_How to complete this task_. Please count the lines below that contain the word "Auslieferungen", and reply with that number alone.

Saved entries
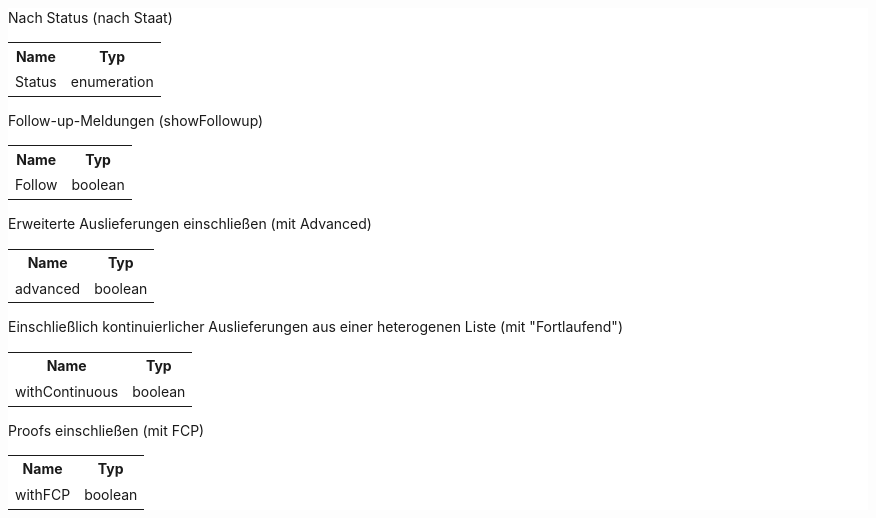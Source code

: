 Nach Status (nach Staat)

<table>
    <tr>
    <th>Name</th>
    <th>Typ</th>
    </tr>
    <tr>
    <td>Status</td>
    <td>enumeration</td>
    </tr>
</table>

Follow-up-Meldungen (showFollowup)

<table>
    <tr>
    <th>Name</th>
    <th>Typ</th>
    </tr>
    <tr>
    <td>Follow</td>
    <td>boolean</td>
    </tr>
</table>

Erweiterte Auslieferungen einschließen (mit Advanced)

<table>
    <tr>
    <th>Name</th>
    <th>Typ</th>
    </tr>
    <tr>
    <td>advanced</td>
    <td>boolean</td>
    </tr>
</table>

Einschließlich kontinuierlicher Auslieferungen aus einer heterogenen Liste (mit "Fortlaufend")

<table>
    <tr>
    <th>Name</th>
    <th>Typ</th>
    </tr>
    <tr>
    <td>withContinuous</td>
    <td>boolean</td>
    </tr>
</table>

Proofs einschließen (mit FCP)

<table>
    <tr>
    <th>Name</th>
    <th>Typ</th>
    </tr>
    <tr>
    <td>withFCP</td>
    <td>boolean</td>
    </tr>
</table>
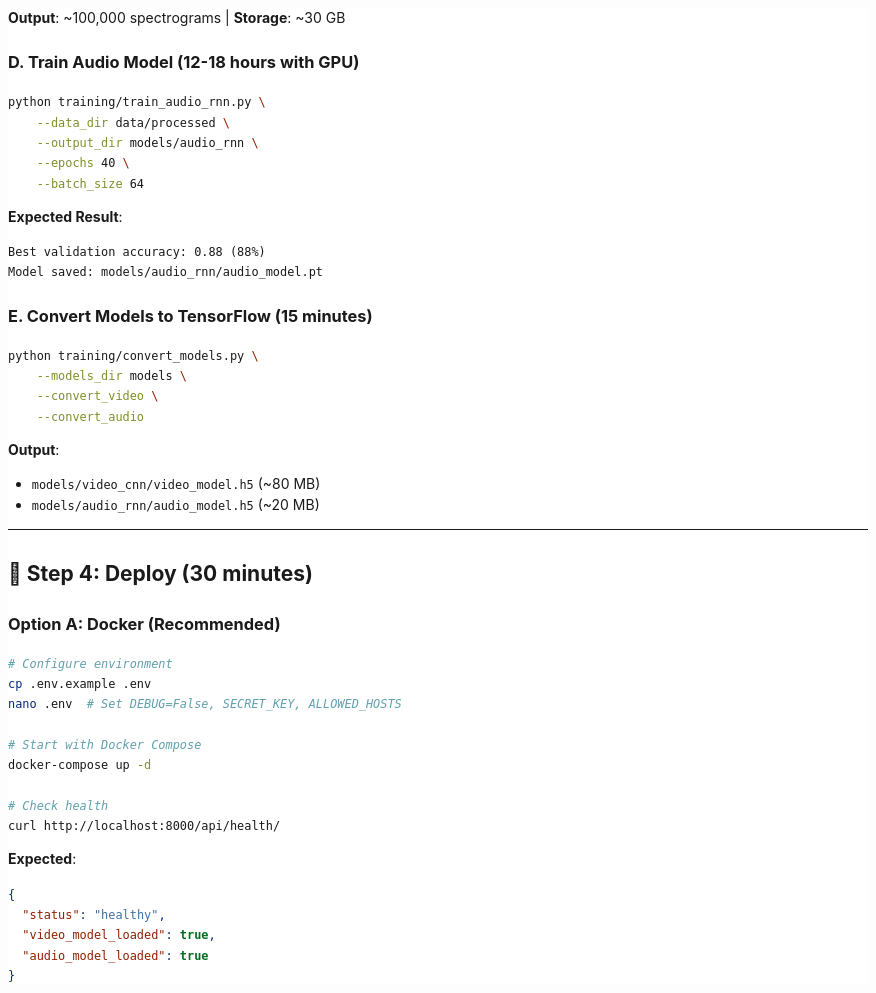 **Output**: ~100,000 spectrograms | **Storage**: ~30 GB

### D. Train Audio Model (12-18 hours with GPU)
```bash
python training/train_audio_rnn.py \
    --data_dir data/processed \
    --output_dir models/audio_rnn \
    --epochs 40 \
    --batch_size 64
```

**Expected Result**:
```
Best validation accuracy: 0.88 (88%)
Model saved: models/audio_rnn/audio_model.pt
```

### E. Convert Models to TensorFlow (15 minutes)
```bash
python training/convert_models.py \
    --models_dir models \
    --convert_video \
    --convert_audio
```

**Output**:
- `models/video_cnn/video_model.h5` (~80 MB)
- `models/audio_rnn/audio_model.h5` (~20 MB)

---

## 🚀 Step 4: Deploy (30 minutes)

### Option A: Docker (Recommended)

```bash
# Configure environment
cp .env.example .env
nano .env  # Set DEBUG=False, SECRET_KEY, ALLOWED_HOSTS

# Start with Docker Compose
docker-compose up -d

# Check health
curl http://localhost:8000/api/health/
```

**Expected**:
```json
{
  "status": "healthy",
  "video_model_loaded": true,
  "audio_model_loaded": true
}
```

_Response_. 2